◆ **What to produce**: Every line that contains "oath" must be located and copied from the data.

◆ **Material provided**:
_ _ _ _ _ _ _
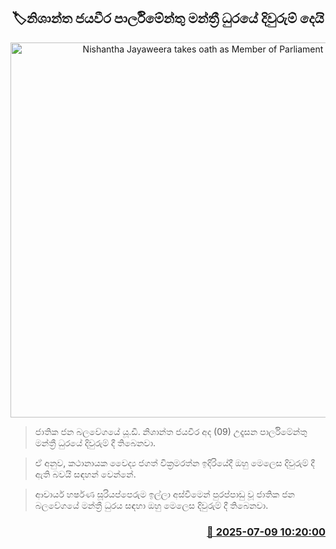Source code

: <p align='center'><b><h2 align='center' title='Nishantha Jayaweera takes oath as Member of Parliament'>🏷නිශාන්ත ජයවීර පාර්ලිමේන්තු මන්ත්‍රී ධුරයේ දිවුරුම් දෙයි</h2></b></p>
<p align='center'><img src='https://helakuru.sgp1.cdn.digitaloceanspaces.com/esana/images/lib/nishantha-jjkl.jpg' width='600' alt='Nishantha Jayaweera takes oath as Member of Parliament'></p>

> ජාතික ජන බලවේගයේ යූ.ඩී. නිශාන්ත ජයවීර අද (09) උදෑසන පාර්ලිමේන්තු මන්ත්‍රී ධුරයේ දිවුරුම් දී තිබෙනවා.

> ඒ අනුව, කථානායක වෛද්‍ය ජගත් වික්‍රමරත්න ඉදිරියේදී ඔහු මෙලෙස දිවුරුම් දී ඇති බවයි සඳහන් වෙන්නේ.

> ආචාර්ය හර්ෂණ සූරියප්පෙරුම ඉල්ලා අස්වීමෙන් පුරප්පාඩු වූ ජාතික ජන බලවේගයේ මන්ත්‍රී ධුරය සඳහා ඔහු මෙලෙස දිවුරුම් දී තිබෙනවා.



<h3 align='right'><a href='https://www.helakuru.lk/esana/p/111714/'>📅 2025-07-09 10:20:00</a></h3>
_ _ _ _ _ _ _
◆ **Task response**:
: <p align='center'><b><h2 align='center' title='Nishantha Jayaweera takes oath as Member of Parliament'>🏷නිශාන්ත ජයවීර පාර්ලිමේන්තු මන්ත්‍රී ධුරයේ දිවුරුම් දෙයි</h2></b></p>
<p align='center'><img src='https://helakuru.sgp1.cdn.digitaloceanspaces.com/esana/images/lib/nishantha-jjkl.jpg' width='600' alt='Nishantha Jayaweera takes oath as Member of Parliament'></p>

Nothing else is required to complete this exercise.